* **THE PROBLEM**: If a record holds a picture, leave the picture out and restate everything else word for word.

++++ DATASET EXTRACT

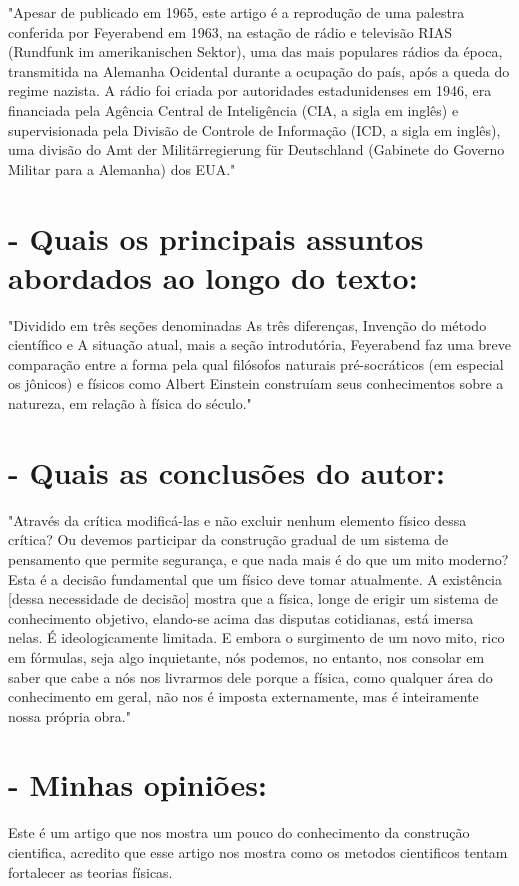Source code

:\documentclass [a4paper, 12pt]{article}
\begin{document}
"Apesar de publicado em 1965, este artigo é a reprodução de uma palestra conferida por Feyerabend em 1963, na estação de rádio e televisão RIAS (Rundfunk im amerikanischen Sektor), uma das mais populares rádios da época, transmitida na Alemanha Ocidental durante a ocupação do país, após a queda do regime nazista. A rádio foi criada por autoridades estadunidenses em 1946, era financiada pela Agência Central de Inteligência (CIA, a sigla em inglês) e supervisionada pela Divisão de Controle de Informação (ICD, a sigla em inglês), uma divisão do Amt der Militärregierung für Deutschland (Gabinete do Governo Militar para a Alemanha) dos EUA."

\section*{- Quais os principais assuntos abordados ao longo do texto:}

"Dividido em três seções denominadas As três diferenças, Invenção do método científico e A situação atual, mais a seção introdutória, Feyerabend faz uma breve comparação entre a forma pela qual filósofos naturais pré-socráticos (em especial os jônicos) e físicos como Albert Einstein construíam seus conhecimentos sobre a natureza, em relação à física do século." 

\section*{- Quais as conclusões do autor:}

 "Através da crítica modificá-las e não excluir nenhum
elemento físico dessa crítica? Ou devemos participar da construção gradual de um sistema 
de pensamento que permite segurança, e que nada mais é do que um mito moderno? Esta
é a decisão fundamental que um físico deve tomar atualmente. A existência [dessa
necessidade de decisão] mostra que a física, longe de erigir um sistema de conhecimento
objetivo, elando-se acima das disputas cotidianas, está imersa nelas. É ideologicamente
limitada. E embora o surgimento de um novo mito, rico em fórmulas, seja algo
inquietante, nós podemos, no entanto, nos consolar em saber que cabe a nós nos livrarmos
dele porque a física, como qualquer área do conhecimento em geral, não nos é imposta
externamente, mas é inteiramente nossa própria obra."

\section*{- Minhas opiniões:}

Este é um artigo que nos mostra um pouco do conhecimento da construção cientifica, acredito que esse artigo nos mostra como os metodos cientificos tentam fortalecer as teorias  físicas.
\end{document}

++++++++

* **EXPECTED ANSWER**:
Source code

:\documentclass [a4paper, 12pt]{article}
\begin{document}
"Apesar de publicado em 1965, este artigo é a reprodução de uma palestra conferida por Feyerabend em 1963, na estação de rádio e televisão RIAS (Rundfunk im amerikanischen Sektor), uma das mais populares rádios da época, transmitida na Alemanha Ocidental durante a ocupação do país, após a queda do regime nazista. A rádio foi criada por autoridades estadunidenses em 1946, era financiada pela Agência Central de Inteligência (CIA, a sigla em inglês) e supervisionada pela Divisão de Controle de Informação (ICD, a sigla em inglês), uma divisão do Amt der Militärregierung für Deutschland (Gabinete do Governo Militar para a Alemanha) dos EUA."

\section*{- Quais os principais assuntos abordados ao longo do texto:}

"Dividido em três seções denominadas As três diferenças, Invenção do método científico e A situação atual, mais a seção introdutória, Feyerabend faz uma breve comparação entre a forma pela qual filósofos naturais pré-socráticos (em especial os jônicos) e físicos como Albert Einstein construíam seus conhecimentos sobre a natureza, em relação à física do século." 

\section*{- Quais as conclusões do autor:}

 "Através da crítica modificá-las e não excluir nenhum
elemento físico dessa crítica? Ou devemos participar da construção gradual de um sistema 
de pensamento que permite segurança, e que nada mais é do que um mito moderno? Esta
é a decisão fundamental que um físico deve tomar atualmente. A existência [dessa
necessidade de decisão] mostra que a física, longe de erigir um sistema de conhecimento
objetivo, elando-se acima das disputas cotidianas, está imersa nelas. É ideologicamente
limitada. E embora o surgimento de um novo mito, rico em fórmulas, seja algo
inquietante, nós podemos, no entanto, nos consolar em saber que cabe a nós nos livrarmos
dele porque a física, como qualquer área do conhecimento em geral, não nos é imposta
externamente, mas é inteiramente nossa própria obra."

\section*{- Minhas opiniões:}

Este é um artigo que nos mostra um pouco do conhecimento da construção cientifica, acredito que esse artigo nos mostra como os metodos cientificos tentam fortalecer as teorias  físicas.
\end{document}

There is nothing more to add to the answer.